Stored items from a collection:
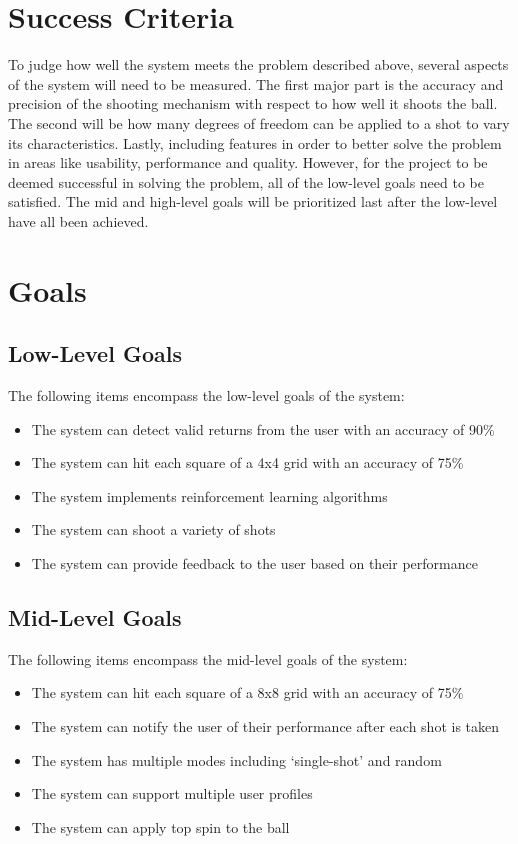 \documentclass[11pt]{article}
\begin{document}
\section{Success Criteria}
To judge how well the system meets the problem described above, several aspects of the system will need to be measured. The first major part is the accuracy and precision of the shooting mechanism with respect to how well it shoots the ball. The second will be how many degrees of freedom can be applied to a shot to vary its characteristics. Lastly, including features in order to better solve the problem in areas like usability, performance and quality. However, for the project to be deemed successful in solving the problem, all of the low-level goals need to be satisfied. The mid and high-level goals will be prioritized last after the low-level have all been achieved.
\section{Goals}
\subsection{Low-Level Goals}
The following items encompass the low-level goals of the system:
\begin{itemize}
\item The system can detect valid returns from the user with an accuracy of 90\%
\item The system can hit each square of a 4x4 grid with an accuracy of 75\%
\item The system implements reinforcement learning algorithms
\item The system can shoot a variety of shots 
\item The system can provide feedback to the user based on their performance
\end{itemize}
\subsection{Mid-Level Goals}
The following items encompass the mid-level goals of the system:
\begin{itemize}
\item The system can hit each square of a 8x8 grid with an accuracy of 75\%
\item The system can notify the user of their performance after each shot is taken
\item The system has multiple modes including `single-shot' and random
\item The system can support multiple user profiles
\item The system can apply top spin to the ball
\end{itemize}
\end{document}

* * *

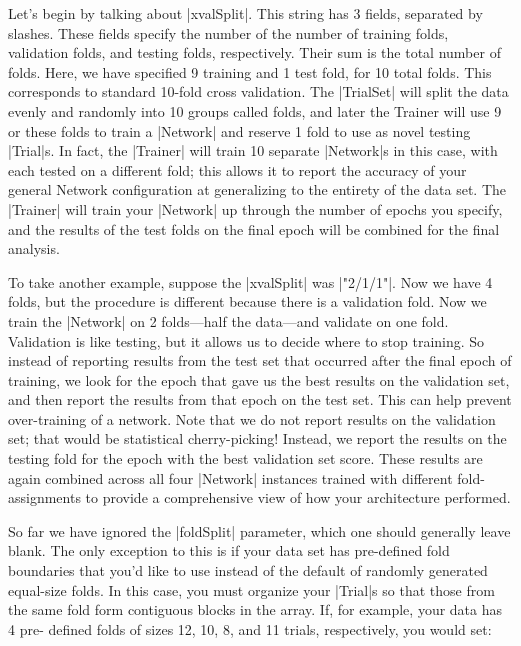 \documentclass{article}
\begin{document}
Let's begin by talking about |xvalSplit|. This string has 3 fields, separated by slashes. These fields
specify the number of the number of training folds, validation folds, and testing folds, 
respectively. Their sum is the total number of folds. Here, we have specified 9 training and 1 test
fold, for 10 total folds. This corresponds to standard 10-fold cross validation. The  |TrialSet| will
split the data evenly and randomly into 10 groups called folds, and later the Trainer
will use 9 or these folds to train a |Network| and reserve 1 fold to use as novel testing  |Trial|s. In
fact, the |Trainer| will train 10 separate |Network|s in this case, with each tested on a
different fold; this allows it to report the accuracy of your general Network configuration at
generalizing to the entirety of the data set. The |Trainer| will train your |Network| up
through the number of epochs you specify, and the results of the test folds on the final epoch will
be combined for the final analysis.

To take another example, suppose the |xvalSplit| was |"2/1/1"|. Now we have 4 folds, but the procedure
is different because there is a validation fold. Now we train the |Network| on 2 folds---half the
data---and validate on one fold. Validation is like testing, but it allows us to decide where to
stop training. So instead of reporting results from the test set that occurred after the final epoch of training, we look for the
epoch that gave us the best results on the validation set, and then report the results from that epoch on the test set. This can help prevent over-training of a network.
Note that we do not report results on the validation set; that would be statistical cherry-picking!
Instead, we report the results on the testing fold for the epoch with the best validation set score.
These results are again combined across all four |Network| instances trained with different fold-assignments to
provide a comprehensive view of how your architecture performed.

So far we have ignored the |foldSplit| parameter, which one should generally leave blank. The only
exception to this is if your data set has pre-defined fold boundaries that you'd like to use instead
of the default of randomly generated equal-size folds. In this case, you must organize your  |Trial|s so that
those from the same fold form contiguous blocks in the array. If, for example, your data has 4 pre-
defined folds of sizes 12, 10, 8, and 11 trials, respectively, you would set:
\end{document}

WORK ITEM:
Lines that contain "case" should be pulled from the entries above and reported.

PROBLEM SOLUTION:
fact, the |Trainer| will train 10 separate |Network|s in this case, with each tested on a
of the default of randomly generated equal-size folds. In this case, you must organize your  |Trial|s so that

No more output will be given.